Action item
Line by line, retype the material below exactly, from its first line up to and including the one holding "Sedang mencari inspirasi".
□ □ □
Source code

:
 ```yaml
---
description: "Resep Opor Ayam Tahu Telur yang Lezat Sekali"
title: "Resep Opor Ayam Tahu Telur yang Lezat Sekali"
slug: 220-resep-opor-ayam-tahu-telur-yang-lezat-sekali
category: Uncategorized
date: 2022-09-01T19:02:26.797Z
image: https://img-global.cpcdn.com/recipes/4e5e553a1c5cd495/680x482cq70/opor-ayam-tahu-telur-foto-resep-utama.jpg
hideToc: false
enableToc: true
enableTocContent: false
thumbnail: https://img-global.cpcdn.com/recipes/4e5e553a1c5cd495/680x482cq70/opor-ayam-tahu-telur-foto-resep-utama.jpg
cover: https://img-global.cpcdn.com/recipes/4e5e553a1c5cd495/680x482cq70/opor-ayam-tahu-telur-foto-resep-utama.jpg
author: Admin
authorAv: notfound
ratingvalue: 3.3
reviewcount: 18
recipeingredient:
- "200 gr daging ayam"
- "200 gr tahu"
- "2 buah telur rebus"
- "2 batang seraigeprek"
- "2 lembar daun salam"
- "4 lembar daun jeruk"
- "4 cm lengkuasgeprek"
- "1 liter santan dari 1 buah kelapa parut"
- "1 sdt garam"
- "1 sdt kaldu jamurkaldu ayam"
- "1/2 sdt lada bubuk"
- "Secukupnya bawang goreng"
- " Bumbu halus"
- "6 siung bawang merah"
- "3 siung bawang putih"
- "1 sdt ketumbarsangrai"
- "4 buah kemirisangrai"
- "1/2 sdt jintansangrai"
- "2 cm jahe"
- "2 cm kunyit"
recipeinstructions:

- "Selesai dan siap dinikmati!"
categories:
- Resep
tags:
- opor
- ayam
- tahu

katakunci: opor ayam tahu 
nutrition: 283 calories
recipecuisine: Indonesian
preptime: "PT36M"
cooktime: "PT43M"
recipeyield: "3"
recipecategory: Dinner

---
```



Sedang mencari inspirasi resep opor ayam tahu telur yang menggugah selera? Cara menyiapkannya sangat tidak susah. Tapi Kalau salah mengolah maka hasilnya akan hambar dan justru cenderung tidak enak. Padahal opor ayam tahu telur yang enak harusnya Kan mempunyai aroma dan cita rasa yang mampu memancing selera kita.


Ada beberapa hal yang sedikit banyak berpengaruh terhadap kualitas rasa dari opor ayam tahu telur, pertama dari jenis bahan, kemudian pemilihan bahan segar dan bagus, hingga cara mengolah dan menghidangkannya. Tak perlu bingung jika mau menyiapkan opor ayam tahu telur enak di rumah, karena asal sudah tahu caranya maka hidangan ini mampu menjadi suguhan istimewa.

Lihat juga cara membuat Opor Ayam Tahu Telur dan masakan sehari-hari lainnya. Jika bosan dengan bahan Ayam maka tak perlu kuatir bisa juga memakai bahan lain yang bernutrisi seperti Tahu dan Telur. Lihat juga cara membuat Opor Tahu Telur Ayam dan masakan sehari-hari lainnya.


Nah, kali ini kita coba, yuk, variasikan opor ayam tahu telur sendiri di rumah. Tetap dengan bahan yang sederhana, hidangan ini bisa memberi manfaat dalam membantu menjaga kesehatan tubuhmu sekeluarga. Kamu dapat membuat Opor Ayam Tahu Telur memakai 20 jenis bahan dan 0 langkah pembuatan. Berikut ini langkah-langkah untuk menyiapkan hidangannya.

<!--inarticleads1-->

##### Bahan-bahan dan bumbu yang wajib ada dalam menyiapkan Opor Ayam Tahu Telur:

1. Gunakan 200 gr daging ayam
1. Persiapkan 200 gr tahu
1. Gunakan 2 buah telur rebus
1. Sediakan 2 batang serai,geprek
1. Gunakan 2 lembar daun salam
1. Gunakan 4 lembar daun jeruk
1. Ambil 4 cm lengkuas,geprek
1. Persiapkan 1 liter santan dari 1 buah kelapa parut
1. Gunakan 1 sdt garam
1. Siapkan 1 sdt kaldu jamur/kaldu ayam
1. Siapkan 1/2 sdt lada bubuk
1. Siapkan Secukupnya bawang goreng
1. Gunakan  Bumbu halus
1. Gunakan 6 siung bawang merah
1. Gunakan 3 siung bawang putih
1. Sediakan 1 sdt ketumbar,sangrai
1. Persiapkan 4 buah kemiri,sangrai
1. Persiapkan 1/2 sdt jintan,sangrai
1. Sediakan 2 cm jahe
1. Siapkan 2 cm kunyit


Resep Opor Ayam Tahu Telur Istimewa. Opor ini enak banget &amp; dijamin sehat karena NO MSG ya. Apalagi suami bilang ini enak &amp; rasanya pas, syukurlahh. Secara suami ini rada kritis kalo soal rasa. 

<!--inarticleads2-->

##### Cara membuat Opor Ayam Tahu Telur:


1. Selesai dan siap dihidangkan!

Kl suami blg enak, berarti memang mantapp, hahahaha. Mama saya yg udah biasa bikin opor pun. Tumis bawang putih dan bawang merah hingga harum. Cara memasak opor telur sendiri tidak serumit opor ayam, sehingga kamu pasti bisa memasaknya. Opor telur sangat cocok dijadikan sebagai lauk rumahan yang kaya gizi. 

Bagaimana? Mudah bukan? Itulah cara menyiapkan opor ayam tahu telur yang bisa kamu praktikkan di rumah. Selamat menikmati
□ □ □
Final answer
Source code

:
 ```yaml
---
description: "Resep Opor Ayam Tahu Telur yang Lezat Sekali"
title: "Resep Opor Ayam Tahu Telur yang Lezat Sekali"
slug: 220-resep-opor-ayam-tahu-telur-yang-lezat-sekali
category: Uncategorized
date: 2022-09-01T19:02:26.797Z
image: https://img-global.cpcdn.com/recipes/4e5e553a1c5cd495/680x482cq70/opor-ayam-tahu-telur-foto-resep-utama.jpg
hideToc: false
enableToc: true
enableTocContent: false
thumbnail: https://img-global.cpcdn.com/recipes/4e5e553a1c5cd495/680x482cq70/opor-ayam-tahu-telur-foto-resep-utama.jpg
cover: https://img-global.cpcdn.com/recipes/4e5e553a1c5cd495/680x482cq70/opor-ayam-tahu-telur-foto-resep-utama.jpg
author: Admin
authorAv: notfound
ratingvalue: 3.3
reviewcount: 18
recipeingredient:
- "200 gr daging ayam"
- "200 gr tahu"
- "2 buah telur rebus"
- "2 batang seraigeprek"
- "2 lembar daun salam"
- "4 lembar daun jeruk"
- "4 cm lengkuasgeprek"
- "1 liter santan dari 1 buah kelapa parut"
- "1 sdt garam"
- "1 sdt kaldu jamurkaldu ayam"
- "1/2 sdt lada bubuk"
- "Secukupnya bawang goreng"
- " Bumbu halus"
- "6 siung bawang merah"
- "3 siung bawang putih"
- "1 sdt ketumbarsangrai"
- "4 buah kemirisangrai"
- "1/2 sdt jintansangrai"
- "2 cm jahe"
- "2 cm kunyit"
recipeinstructions:

- "Selesai dan siap dinikmati!"
categories:
- Resep
tags:
- opor
- ayam
- tahu

katakunci: opor ayam tahu 
nutrition: 283 calories
recipecuisine: Indonesian
preptime: "PT36M"
cooktime: "PT43M"
recipeyield: "3"
recipecategory: Dinner

---
```



Sedang mencari inspirasi resep opor ayam tahu telur yang menggugah selera? Cara menyiapkannya sangat tidak susah. Tapi Kalau salah mengolah maka hasilnya akan hambar dan justru cenderung tidak enak. Padahal opor ayam tahu telur yang enak harusnya Kan mempunyai aroma dan cita rasa yang mampu memancing selera kita.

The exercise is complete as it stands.